According to David Graeber in his fantastic book Debt: The First 5,000 Years,
The definitive anthropological work on barter, by Caroline Humphrey, of Cambridge, could not be more definitive in its conclusions: “No example of a barter economy, pure and simple, has ever been described, let alone the emergence from it of money; all available ethnography suggests that there never has been such a thing.” (Kindle Locations 662-664)
He continues to describe the “myth of barter” as one of the largest fallacies in economics.

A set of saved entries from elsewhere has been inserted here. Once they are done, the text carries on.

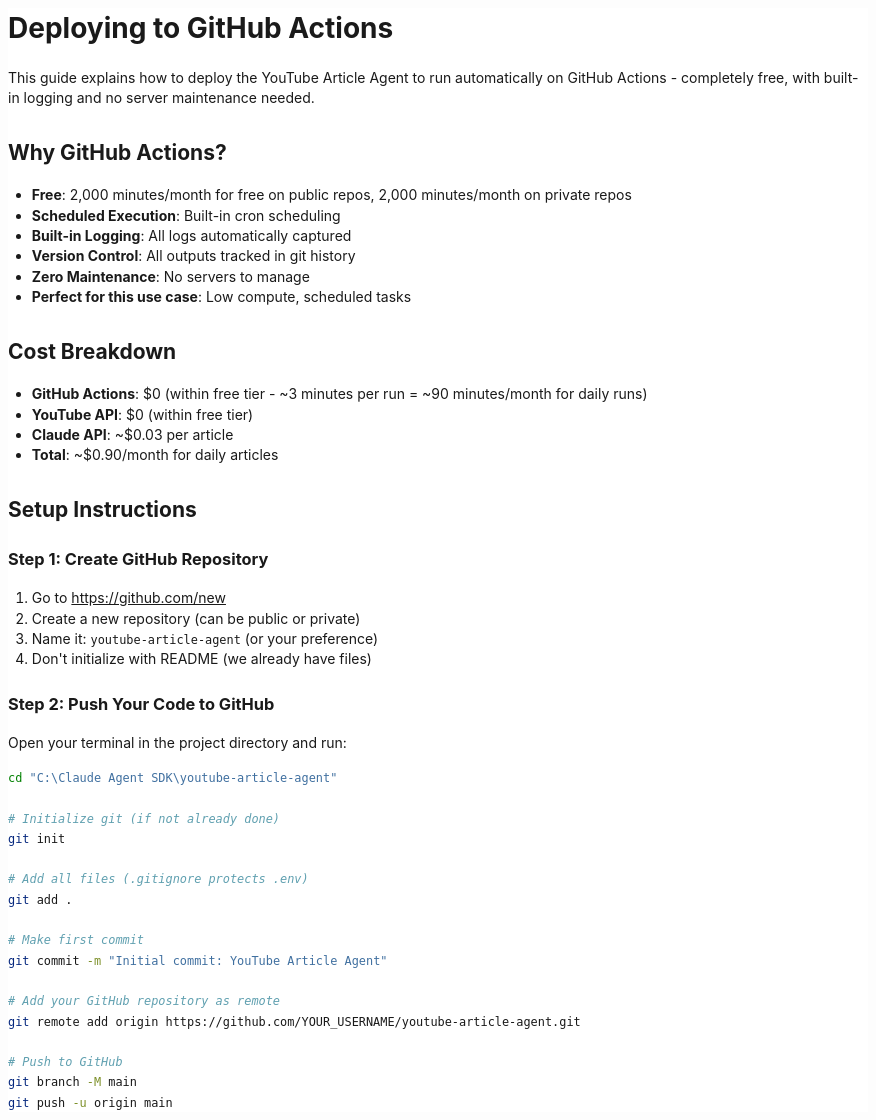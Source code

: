 # Deploying to GitHub Actions

This guide explains how to deploy the YouTube Article Agent to run automatically on GitHub Actions - completely free, with built-in logging and no server maintenance needed.

## Why GitHub Actions?

- **Free**: 2,000 minutes/month for free on public repos, 2,000 minutes/month on private repos
- **Scheduled Execution**: Built-in cron scheduling
- **Built-in Logging**: All logs automatically captured
- **Version Control**: All outputs tracked in git history
- **Zero Maintenance**: No servers to manage
- **Perfect for this use case**: Low compute, scheduled tasks

## Cost Breakdown

- **GitHub Actions**: $0 (within free tier - ~3 minutes per run = ~90 minutes/month for daily runs)
- **YouTube API**: $0 (within free tier)
- **Claude API**: ~$0.03 per article
- **Total**: ~$0.90/month for daily articles

## Setup Instructions

### Step 1: Create GitHub Repository

1. Go to https://github.com/new
2. Create a new repository (can be public or private)
3. Name it: `youtube-article-agent` (or your preference)
4. Don't initialize with README (we already have files)

### Step 2: Push Your Code to GitHub

Open your terminal in the project directory and run:

```bash
cd "C:\Claude Agent SDK\youtube-article-agent"

# Initialize git (if not already done)
git init

# Add all files (.gitignore protects .env)
git add .

# Make first commit
git commit -m "Initial commit: YouTube Article Agent"

# Add your GitHub repository as remote
git remote add origin https://github.com/YOUR_USERNAME/youtube-article-agent.git

# Push to GitHub
git branch -M main
git push -u origin main
```
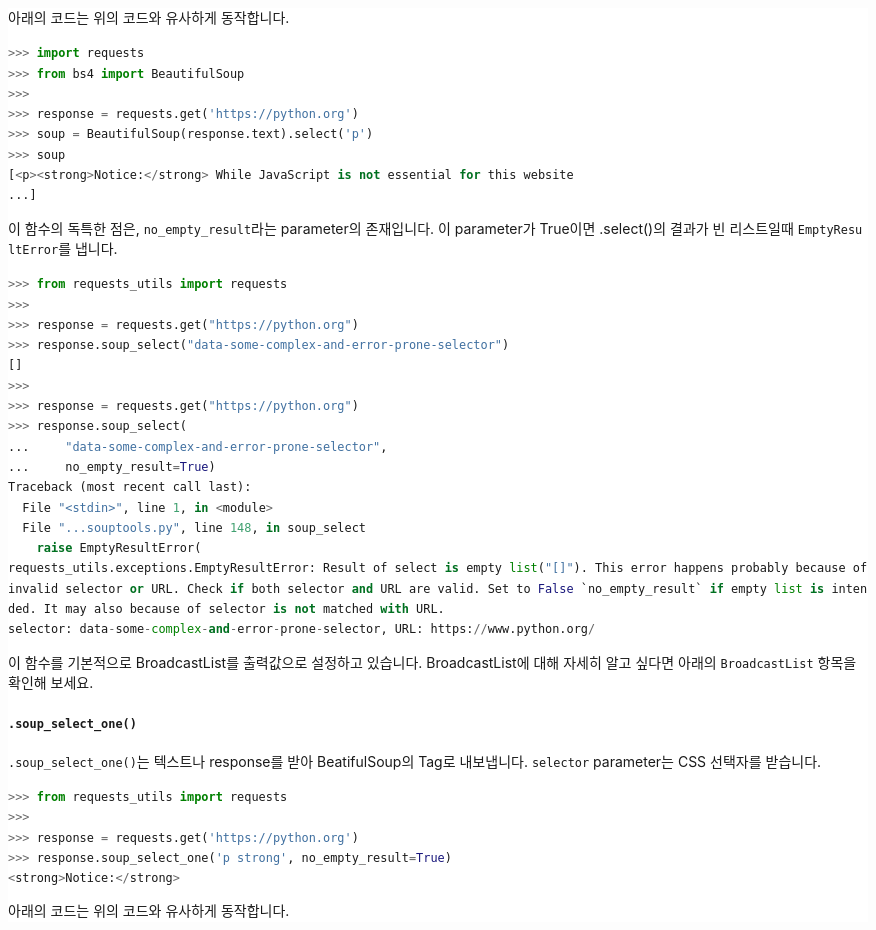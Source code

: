 아래의 코드는 위의 코드와 유사하게 동작합니다.

```python
>>> import requests
>>> from bs4 import BeautifulSoup
>>>
>>> response = requests.get('https://python.org')
>>> soup = BeautifulSoup(response.text).select('p')
>>> soup
[<p><strong>Notice:</strong> While JavaScript is not essential for this website
...]
```

이 함수의 독특한 점은, `no_empty_result`라는 parameter의 존재입니다. 이 parameter가 True이면 .select()의 결과가 빈 리스트일때 `EmptyResultError`를 냅니다.

```python
>>> from requests_utils import requests
>>>
>>> response = requests.get("https://python.org")
>>> response.soup_select("data-some-complex-and-error-prone-selector")
[]
>>>
>>> response = requests.get("https://python.org")
>>> response.soup_select(
...     "data-some-complex-and-error-prone-selector",
...     no_empty_result=True)
Traceback (most recent call last):
  File "<stdin>", line 1, in <module>
  File "...souptools.py", line 148, in soup_select
    raise EmptyResultError(
requests_utils.exceptions.EmptyResultError: Result of select is empty list("[]"). This error happens probably because of invalid selector or URL. Check if both selector and URL are valid. Set to False `no_empty_result` if empty list is intended. It may also because of selector is not matched with URL.
selector: data-some-complex-and-error-prone-selector, URL: https://www.python.org/
```

이 함수를 기본적으로 BroadcastList를 출력값으로 설정하고 있습니다. BroadcastList에 대해 자세히 알고 싶다면 아래의 `BroadcastList` 항목을 확인해 보세요.

#### `.soup_select_one()`

`.soup_select_one()`는 텍스트나 response를 받아 BeatifulSoup의 Tag로 내보냅니다. `selector` parameter는 CSS 선택자를 받습니다.

```python
>>> from requests_utils import requests
>>>
>>> response = requests.get('https://python.org')
>>> response.soup_select_one('p strong', no_empty_result=True)
<strong>Notice:</strong>
```

아래의 코드는 위의 코드와 유사하게 동작합니다.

He then points out all kinds of interesting connections between the concept of debt and how we treat others and view human nature. More particularly, he examines how debt is closely tied to guilt and has often been used throughout history to control and punish people, often very cruelly, with the moral justification that debtors owe their creditors and society more broadly.
If one were looking for the ethos for an individualistic society such as our own, one way to do it might well be to say: we all owe an infinite debt to humanity, society, nature, or the cosmos (however one prefers to frame it), but no one else could possibly tell us how we are to pay it. This at least would be intellectually consistent. If so, it would actually be possible to see almost all systems of established authority— religion, morality, politics, economics, and the criminal-justice system— as so many different fraudulent ways to presume to calculate what cannot be calculated, to claim the authority to tell us how some aspect of that unlimited debt ought to be repaid. Human freedom would then be our ability to decide for ourselves how we want to do so.
No one, to my knowledge, has ever taken this approach. Instead, theories of existential debt always end up becoming ways of justifying— or laying claim to— structures of authority. The case of the Hindu intellectual tradition is telling here. The debt to humanity appears only in a few early texts and is quickly forgotten. Almost all later Hindu commentators ignore it and instead put their emphasis on a man’s debt to his father. (Kindle Locations 1453-1462).
I have to admit that I have always found the language of debts owed to be rather ugly and disgusting, so this language appeals to me. I generally don’t think of it in terms of money, but moreso the existential debt he describes. This often bleeds into every interaction and relationship we have with others, particularly those who claim to be closest and most caring to us.
How often do we owe our parents, family, and friends for past “gifts”? How often do we owe our partner, girlfriend, boyfriend, fiance, or spouse? How often do we feel we owe our employer, city, state, or nation?
We do not owe them for the past or present. We were not asked about whether we wished to come into existence and we often do not ask for the gifts “freely” given to us. To expect an IOU in return for receiving these “gifts” is, as I said above, ugly and disgusting. Give freely or don’t give at all, but don’t expect a debt in return either way.